--- DATA RECORDS ---

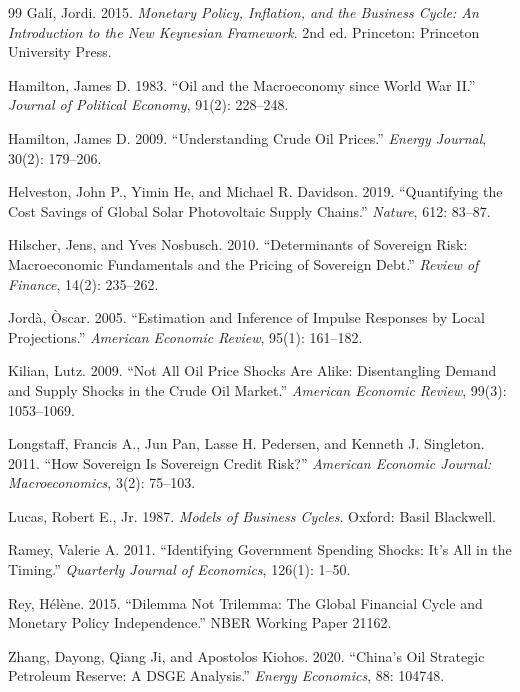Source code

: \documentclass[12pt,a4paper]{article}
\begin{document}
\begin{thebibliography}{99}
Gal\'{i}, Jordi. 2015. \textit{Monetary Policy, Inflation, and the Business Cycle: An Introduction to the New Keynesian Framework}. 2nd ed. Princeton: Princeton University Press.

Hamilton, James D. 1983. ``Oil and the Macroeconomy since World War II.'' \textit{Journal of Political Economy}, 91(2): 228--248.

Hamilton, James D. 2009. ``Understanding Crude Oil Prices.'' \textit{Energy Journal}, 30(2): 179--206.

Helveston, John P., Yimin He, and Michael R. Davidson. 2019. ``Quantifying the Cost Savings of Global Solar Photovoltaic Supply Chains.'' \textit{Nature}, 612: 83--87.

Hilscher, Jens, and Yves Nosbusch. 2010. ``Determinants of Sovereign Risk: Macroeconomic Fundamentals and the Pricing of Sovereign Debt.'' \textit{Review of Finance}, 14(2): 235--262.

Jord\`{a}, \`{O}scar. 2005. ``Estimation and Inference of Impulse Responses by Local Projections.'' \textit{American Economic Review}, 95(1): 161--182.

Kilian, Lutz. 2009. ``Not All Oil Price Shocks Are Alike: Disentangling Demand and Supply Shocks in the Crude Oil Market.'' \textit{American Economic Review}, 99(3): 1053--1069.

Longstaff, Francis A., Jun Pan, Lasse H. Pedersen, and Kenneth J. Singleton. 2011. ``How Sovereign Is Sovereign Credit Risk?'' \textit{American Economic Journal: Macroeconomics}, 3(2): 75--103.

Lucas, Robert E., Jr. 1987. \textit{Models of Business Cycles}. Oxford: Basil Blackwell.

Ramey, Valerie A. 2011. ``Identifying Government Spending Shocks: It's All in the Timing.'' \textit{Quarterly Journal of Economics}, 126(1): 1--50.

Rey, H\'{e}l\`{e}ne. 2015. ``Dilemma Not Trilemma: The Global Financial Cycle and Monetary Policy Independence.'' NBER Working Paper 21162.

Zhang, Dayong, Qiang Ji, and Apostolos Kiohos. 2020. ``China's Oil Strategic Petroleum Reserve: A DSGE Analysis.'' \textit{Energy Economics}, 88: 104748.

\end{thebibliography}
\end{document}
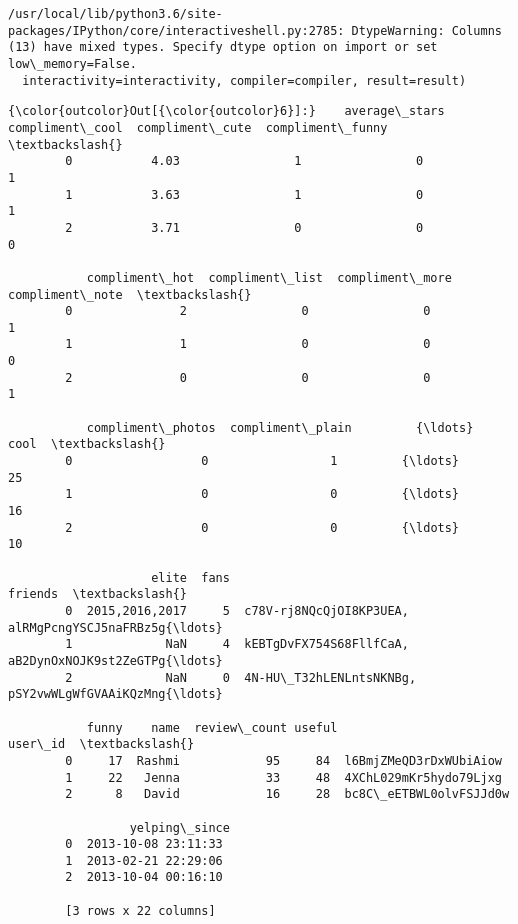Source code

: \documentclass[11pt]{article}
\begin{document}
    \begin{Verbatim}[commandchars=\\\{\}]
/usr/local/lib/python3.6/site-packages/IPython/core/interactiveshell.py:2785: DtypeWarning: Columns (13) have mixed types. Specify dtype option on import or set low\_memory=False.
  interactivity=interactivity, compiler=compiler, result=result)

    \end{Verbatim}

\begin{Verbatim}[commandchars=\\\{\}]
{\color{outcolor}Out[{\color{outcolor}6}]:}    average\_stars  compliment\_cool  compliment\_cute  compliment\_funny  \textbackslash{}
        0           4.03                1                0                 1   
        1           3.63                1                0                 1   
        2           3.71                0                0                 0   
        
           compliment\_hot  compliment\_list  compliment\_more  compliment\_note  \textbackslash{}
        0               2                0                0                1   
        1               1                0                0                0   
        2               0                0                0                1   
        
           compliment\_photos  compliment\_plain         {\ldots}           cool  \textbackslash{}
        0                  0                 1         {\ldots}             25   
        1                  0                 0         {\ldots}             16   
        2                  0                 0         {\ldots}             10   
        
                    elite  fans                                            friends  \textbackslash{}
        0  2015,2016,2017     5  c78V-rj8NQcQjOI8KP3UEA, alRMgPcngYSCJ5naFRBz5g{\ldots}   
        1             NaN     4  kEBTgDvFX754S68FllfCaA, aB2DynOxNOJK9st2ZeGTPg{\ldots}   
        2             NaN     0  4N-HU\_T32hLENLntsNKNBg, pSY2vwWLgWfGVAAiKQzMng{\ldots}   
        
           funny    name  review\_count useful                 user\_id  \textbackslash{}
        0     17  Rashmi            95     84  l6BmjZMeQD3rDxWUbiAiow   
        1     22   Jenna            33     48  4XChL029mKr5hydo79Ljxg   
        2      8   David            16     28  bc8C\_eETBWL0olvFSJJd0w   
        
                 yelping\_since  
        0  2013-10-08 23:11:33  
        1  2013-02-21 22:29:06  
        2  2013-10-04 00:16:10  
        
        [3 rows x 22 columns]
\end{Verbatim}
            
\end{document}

--- TASK ---
Show me each line of the listing above with "Hamilton" in it.

--- ANSWER TO THE PROBLEM ---
Hamilton, James D. 1983. ``Oil and the Macroeconomy since World War II.'' \textit{Journal of Political Economy}, 91(2): 228--248.
Hamilton, James D. 2009. ``Understanding Crude Oil Prices.'' \textit{Energy Journal}, 30(2): 179--206.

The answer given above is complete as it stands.